From late 2000 to early
2002, Romero Brice (who was sentenced on February 20 to 87 months in
prison) was the owner of Promised Land Mortgage. Brice fraudulently
obtained over $4,000,000.00 in loans from ABN-AMRO by submitting false
loan applications, fraudulent financial documents, and falsely inflated
appraisals for the purpose of obtaining mortgage loans. Brice located
and obtained at fair market value properties in low income neighborhoods
of Indianapolis. He then used “investors” to repurchase the
properties a very short time later at 3-4 times their fair market value.
John Wagner was Brice’s
main recruiter of investors.

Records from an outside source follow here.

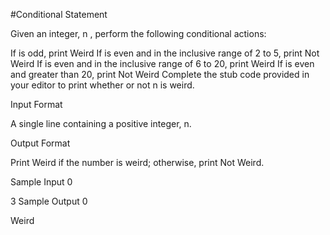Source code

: #Conditional Statement

Given an integer, n , perform the following conditional actions:

If  is odd, print Weird
If  is even and in the inclusive range of 2 to 5, print Not Weird
If  is even and in the inclusive range of 6 to 20, print Weird
If  is even and greater than 20, print Not Weird
Complete the stub code provided in your editor to print whether or not n is weird.

Input Format

A single line containing a positive integer, n.


Output Format

Print Weird if the number is weird; otherwise, print Not Weird.

Sample Input 0

3
Sample Output 0

Weird
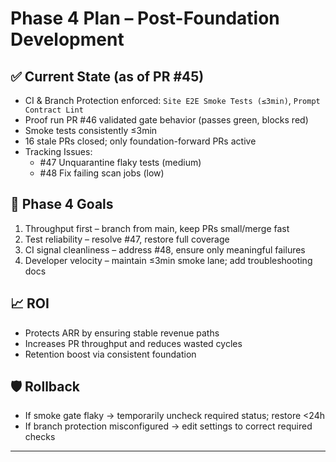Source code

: # Phase 4 Plan – Post-Foundation Development

## ✅ Current State (as of PR #45)
- CI & Branch Protection enforced: `Site E2E Smoke Tests (≤3min)`, `Prompt Contract Lint`
- Proof run PR #46 validated gate behavior (passes green, blocks red)
- Smoke tests consistently ≤3min
- 16 stale PRs closed; only foundation-forward PRs active
- Tracking Issues:
  - #47 Unquarantine flaky tests (medium)
  - #48 Fix failing scan jobs (low)

## 🎯 Phase 4 Goals
1. Throughput first – branch from main, keep PRs small/merge fast
2. Test reliability – resolve #47, restore full coverage
3. CI signal cleanliness – address #48, ensure only meaningful failures
4. Developer velocity – maintain ≤3min smoke lane; add troubleshooting docs

## 📈 ROI
- Protects ARR by ensuring stable revenue paths
- Increases PR throughput and reduces wasted cycles
- Retention boost via consistent foundation

## 🛡 Rollback
- If smoke gate flaky → temporarily uncheck required status; restore <24h
- If branch protection misconfigured → edit settings to correct required checks

---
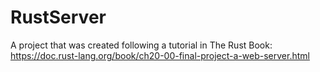 # RustServer

A project that was created following a tutorial in The Rust Book:
https://doc.rust-lang.org/book/ch20-00-final-project-a-web-server.html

Wagner recruited numerous individuals to
participate in the scheme, many of whom were relatives. Wagner also
held investor meetings at the business office he set up to perpetuate
this scheme, and gave presentations to investors to convince them to
participate in the scheme. Wagner set up a company called Family
Connections LLC, which was used by him to participate in and perpetuate
the scheme.
The investors were
encouraged by Wagner to buy 3-4 properties at a time, for “no money
down.” They were given $10,000.00 per property back at closing by Brice.
Wagner was generally given $1,000.00-2,000.00 by Brice to locate and
bring in the investors. Wagner was also instrumental in obtaining the
false down payment monies “fronted” for the second sales; Wagner
instructed investors to provide these monies, explaining that they were
helping other investors by loaning them money to purchase properties.

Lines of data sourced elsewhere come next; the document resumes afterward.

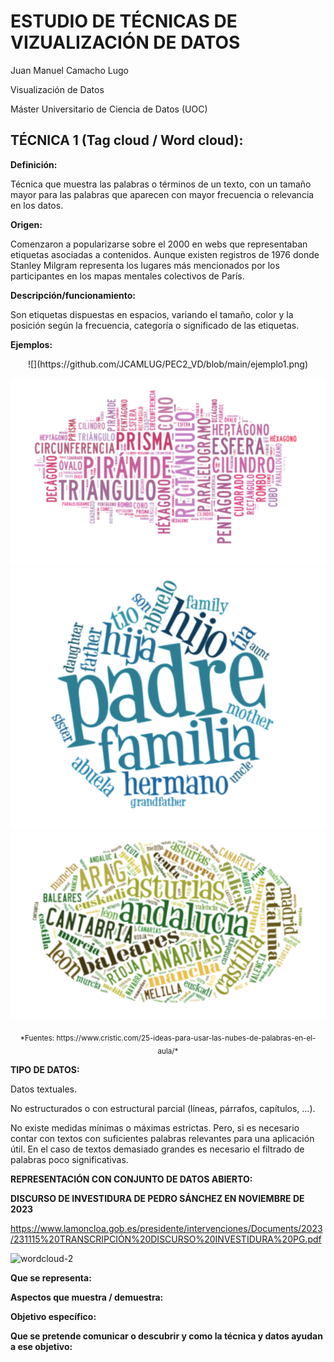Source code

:# ESTUDIO DE TÉCNICAS DE VIZUALIZACIÓN DE DATOS

Juan Manuel Camacho Lugo

Visualización de Datos

Máster Universitario de Ciencia de Datos (UOC)


## TÉCNICA 1 (Tag cloud / Word cloud):

**Definición:**

Técnica que muestra las palabras o términos de un texto, con un tamaño mayor para las palabras que aparecen con mayor frecuencia o relevancia en los datos.

**Origen:**

Comenzaron a popularizarse sobre el 2000 en webs que representaban etiquetas asociadas a contenidos. Aunque existen registros de 1976 donde Stanley Milgram representa los lugares más mencionados por los participantes en los mapas mentales colectivos de París.

**Descripción/funcionamiento:**

Son etiquetas dispuestas en espacios, variando el tamaño, color y la posición según la frecuencia, categoría o significado de las etiquetas. 

**Ejemplos:**

<p align="center">
![](https://github.com/JCAMLUG/PEC2_VD/blob/main/ejemplo1.png)
</p>
  
![](https://github.com/JCAMLUG/PEC2_VD/blob/main/ejemplo2.png)
![](https://github.com/JCAMLUG/PEC2_VD/blob/main/ejemplo3.png)
![](https://github.com/JCAMLUG/PEC2_VD/blob/main/ejemplo4.png)


<p align="center">
  <sub>*Fuentes: https://www.cristic.com/25-ideas-para-usar-las-nubes-de-palabras-en-el-aula/*
</p>
  






**TIPO DE DATOS:**

Datos textuales.

No estructurados o con estructural parcial (líneas, párrafos, capítulos, …).

No existe medidas mínimas o máximas estrictas. Pero, si es necesario contar con textos con suficientes palabras relevantes para una aplicación útil. 
En el caso de textos demasiado grandes es necesario el filtrado de palabras poco significativas. 

**REPRESENTACIÓN CON CONJUNTO DE DATOS ABIERTO:**

**DISCURSO DE INVESTIDURA DE PEDRO SÁNCHEZ EN NOVIEMBRE DE 2023**

https://www.lamoncloa.gob.es/presidente/intervenciones/Documents/2023/231115%20TRANSCRIPCIÓN%20DISCURSO%20INVESTIDURA%20PG.pdf

![wordcloud-2](https://github.com/user-attachments/assets/8a8363a8-f812-4583-abfc-d174dc1e71eb)

**Que se representa:**

**Aspectos que muestra / demuestra:**

**Objetivo específico:**

**Que se pretende  comunicar o descubrir y como la técnica y datos ayudan a ese objetivo:**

The investors who provided the down payments received their fronted down
payment plus $500.00 back at closing; Wagner sometimes received
additional monies from Brice subsequent to closing for obtaining the
down payment monies. In addition, Wagner provided the upfront money for
the first (cash) sales on some occasions. After the second closing,
Wagner received this money back, plus several thousand dollars per
property for providing the money.
All of the fraudulent
mortgages were obtained thru ABN-AMRO, a Michigan lender. Brice
submitted false loan packages to the lender to obtain the mortgages.

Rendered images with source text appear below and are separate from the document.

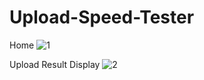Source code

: # Upload-Speed-Tester

Home
![1](https://user-images.githubusercontent.com/64520750/152908218-5cc32a7c-1c5d-438e-9748-ecdb6bc32657.PNG)


Upload Result Display
![2](https://user-images.githubusercontent.com/64520750/152908304-0b043dde-58a5-413f-9ec9-6815b80652d3.PNG)
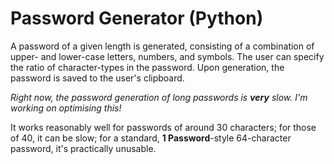 # Password Generator (Python)

A password of a given length is generated, consisting of a combination of upper- and lower-case letters, numbers, and
 symbols. The user can specify the ratio of character-types in the password. Upon generation, the password is saved
  to the user's clipboard.

_Right now, the password generation of long passwords is __very__ slow. I'm working on optimising this!_

It works reasonably well for passwords of around 30 characters; for those of 40, it can be slow; for a standard, __1
 Password__-style 64-character password, it's practically unusable.
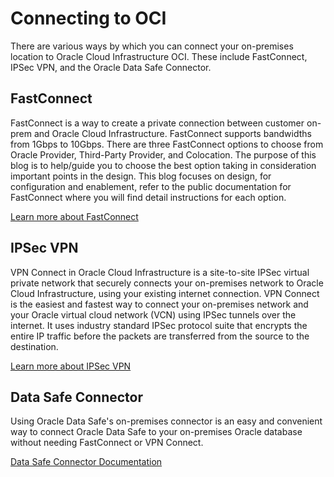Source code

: # Connecting to OCI

There are various ways by which you can connect your on-premises location to Oracle Cloud Infrastructure OCI. These include FastConnect, IPSec VPN, and the Oracle Data Safe Connector.

## FastConnect

FastConnect is a way to create a private connection between customer on-prem and Oracle Cloud Infrastructure. FastConnect supports bandwidths from 1Gbps to 10Gbps. There are three FastConnect options to choose from Oracle Provider, Third-Party Provider, and Colocation. The purpose of this blog is to help/guide you to choose the best option taking in consideration important points in the design. This blog focuses on design, for configuration and enablement, refer to the public documentation for FastConnect where you will find detail instructions for each option.

[Learn more about FastConnect](https://www.ateam-oracle.com/fastconnect-design)

## IPSec VPN

VPN Connect in Oracle Cloud Infrastructure is a site-to-site IPSec virtual private network that securely connects your on-premises network to Oracle Cloud Infrastructure, using your existing internet connection. VPN Connect is the easiest and fastest way to connect your on-premises network and your Oracle virtual cloud network (VCN) using IPSec tunnels over the internet. It uses industry standard IPSec protocol suite that encrypts the entire IP traffic before the packets are transferred from the source to the destination.

[Learn more about IPSec VPN](https://www.ateam-oracle.com/vpn-connect-simpe-implementation-part-12)

## Data Safe Connector

Using Oracle Data Safe's on-premises connector is an easy and convenient way to connect Oracle Data Safe to your on-premises Oracle database without needing FastConnect or VPN Connect.

[Data Safe Connector Documentation](https://docs.oracle.com/en-us/iaas/data-safe/doc/register-onpremises-oracle-databases-using-oracle-data-safe-onpremises-connector.html#GUID-24F31744-23D7-45ED-8573-86AA5056A1D3)

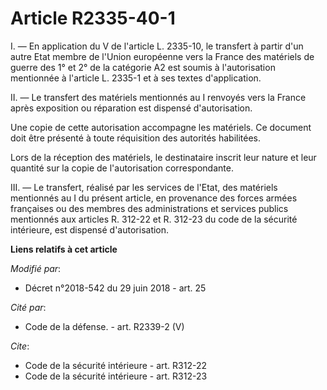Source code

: # Article R2335-40-1

I. ― En application du V de l'article L. 2335-10, le transfert à partir d'un autre Etat membre de l'Union européenne vers la
France des matériels de guerre des 1° et 2° de la catégorie A2 est soumis à l'autorisation mentionnée à l'article L. 2335-1
et à ses textes d'application.

II. ― Le transfert des matériels mentionnés au I renvoyés vers la France après exposition ou réparation est dispensé
d'autorisation.

Une copie de cette autorisation accompagne les matériels. Ce document doit être présenté à toute réquisition des autorités
habilitées.

Lors de la réception des matériels, le destinataire inscrit leur nature et leur quantité sur la copie de l'autorisation
correspondante.

III. ― Le transfert, réalisé par les services de l'Etat, des matériels mentionnés au I du présent article, en provenance des
forces armées françaises ou des membres des administrations et services publics mentionnés aux articles  R. 312-22 et  R.
312-23 du code de la sécurité intérieure, est dispensé d'autorisation.

**Liens relatifs à cet article**

_Modifié par_:

  - Décret n°2018-542 du 29 juin 2018 - art. 25

_Cité par_:

  - Code de la défense. - art. R2339-2 (V)

_Cite_:

  - Code de la sécurité intérieure - art. R312-22
  - Code de la sécurité intérieure - art. R312-23
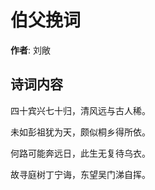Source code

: # 伯父挽词

**作者**: 刘敞

## 诗词内容

四十宾兴七十归，清风远与古人稀。

未如彭祖犹为天，颇似桐乡得所依。

何路可能奔远日，此生无复待乌衣。

故寻庭树丁宁诲，东望吴门涕自挥。

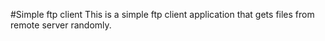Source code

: #Simple ftp client
This is a simple ftp client application that gets files from remote server randomly.

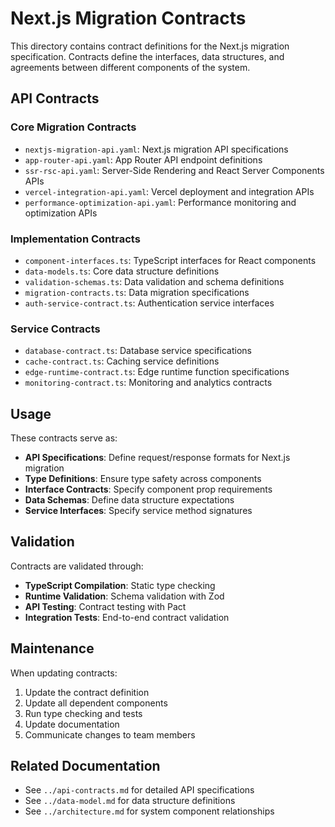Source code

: # Next.js Migration Contracts

This directory contains contract definitions for the Next.js migration specification. Contracts define the interfaces, data structures, and agreements between different components of the system.

## API Contracts

### Core Migration Contracts

- `nextjs-migration-api.yaml`: Next.js migration API specifications
- `app-router-api.yaml`: App Router API endpoint definitions
- `ssr-rsc-api.yaml`: Server-Side Rendering and React Server Components APIs
- `vercel-integration-api.yaml`: Vercel deployment and integration APIs
- `performance-optimization-api.yaml`: Performance monitoring and optimization APIs

### Implementation Contracts

- `component-interfaces.ts`: TypeScript interfaces for React components
- `data-models.ts`: Core data structure definitions
- `validation-schemas.ts`: Data validation and schema definitions
- `migration-contracts.ts`: Data migration specifications
- `auth-service-contract.ts`: Authentication service interfaces

### Service Contracts

- `database-contract.ts`: Database service specifications
- `cache-contract.ts`: Caching service definitions
- `edge-runtime-contract.ts`: Edge runtime function specifications
- `monitoring-contract.ts`: Monitoring and analytics contracts

## Usage

These contracts serve as:

- **API Specifications**: Define request/response formats for Next.js migration
- **Type Definitions**: Ensure type safety across components
- **Interface Contracts**: Specify component prop requirements
- **Data Schemas**: Define data structure expectations
- **Service Interfaces**: Specify service method signatures

## Validation

Contracts are validated through:

- **TypeScript Compilation**: Static type checking
- **Runtime Validation**: Schema validation with Zod
- **API Testing**: Contract testing with Pact
- **Integration Tests**: End-to-end contract validation

## Maintenance

When updating contracts:

1. Update the contract definition
2. Update all dependent components
3. Run type checking and tests
4. Update documentation
5. Communicate changes to team members

## Related Documentation

- See `../api-contracts.md` for detailed API specifications
- See `../data-model.md` for data structure definitions
- See `../architecture.md` for system component relationships
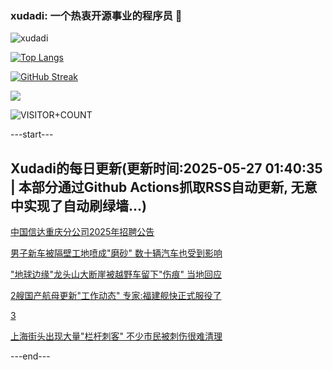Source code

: ### xudadi: 一个热衷开源事业的程序员 👋

![xudadi](https://github-readme-stats-git-masterorgs-github-readme-stats-team.vercel.app/api?username=xudadi)

[![Top Langs](https://github-readme-stats.vercel.app/api/top-langs/?username=xudadi)](https://github.com/anuraghazra/github-readme-stats)

[![GitHub Streak](https://streak-stats.demolab.com?user=xudadi&locale=zh_Hans)](https://git.io/streak-stats)

![](https://raw.githubusercontent.com/xudadi/xudadi/main/assets/github-contribution-grid-snake.svg)

![VISITOR+COUNT](https://komarev.com/ghpvc/?username=xudadi&label=VISITOR+COUNT)


---start---

## Xudadi的每日更新(更新时间:2025-05-27 01:40:35 | 本部分通过Github Actions抓取RSS自动更新, 无意中实现了自动刷绿墙...)

[中国信达重庆分公司2025年招聘公告](https://www.gongkaoleida.com/article/2419933)

[男子新车被隔壁工地喷成"磨砂" 数十辆汽车也受到影响](https://m.163.com/news/article/K0FHTPN90534P59R.html)

["地球边缘"龙头山大断崖被越野车留下"伤痕" 当地回应](https://m.163.com/news/article/K0G73A9D053469M5.html)

[2艘国产航母更新"工作动态" 专家:福建舰快正式服役了](https://m.163.com/news/article/K0G738IL055040N3.html)

[3](https://m.163.com/touch/news/sub/domestic)

[上海街头出现大量"栏杆刺客" 不少市民被刺伤很难清理](https://m.163.com/news/article/K0FPQML0055040N3.html)

---end---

Along with the fraudulent appraisals, the loan packages included false
loan applications, showing that the investors had assets and bank
account balances far in excess of what they had. ABN-AMRO approved and
financed at least eighty-three loans, based upon the false documents
submitted by Brice. Wagner was directly involved in fifty-three of the
eighty-three loans obtained by Brice. The total amount of those 53
loans was approximately $2,666,400.00. The total amount of loss suffered
by ABN-AMRO on these 53 loans was approximately $1,753,600.00.
Wagner will be required
to serve 2 years supervised release following his release from
imprisonment. Wagner was also ordered to make restitution in the amount
of $1,753,600.00.
Charged with Mortgage
Fraud and ID Theft 02/2007
Erick Ramon Anderson, 30,
Indianapolis, Indiana, was indicted for 7 counts of identity theft and 4
counts of bank fraud.
The indictment alleges that
Anderson purchased five Indianapolis, Indiana properties and obtained or
attempted to obtain two vehicle loans using the personal identifiers of
three men, including their social security numbers. These men do not
know Anderson and had not given permission for him to do this. The
indictment additionally alleges that Anderson committed bank fraud by
depositing $13,800 in funds from four different checks purportedly
authorized by a fourth man into an account that Anderson controlled.
The fourth man gave no such authority.
Anderson faces a maximum
possible prison sentence of up to 15 years on each count of identity
theft and a maximum possible fine of $250,000 for each count. Anderson
faces an additional possible prison sentence of up to 30 years for each
count of bank fraud charged in the indictment, and a maximum possible
fine of $250,000 for each of those counts.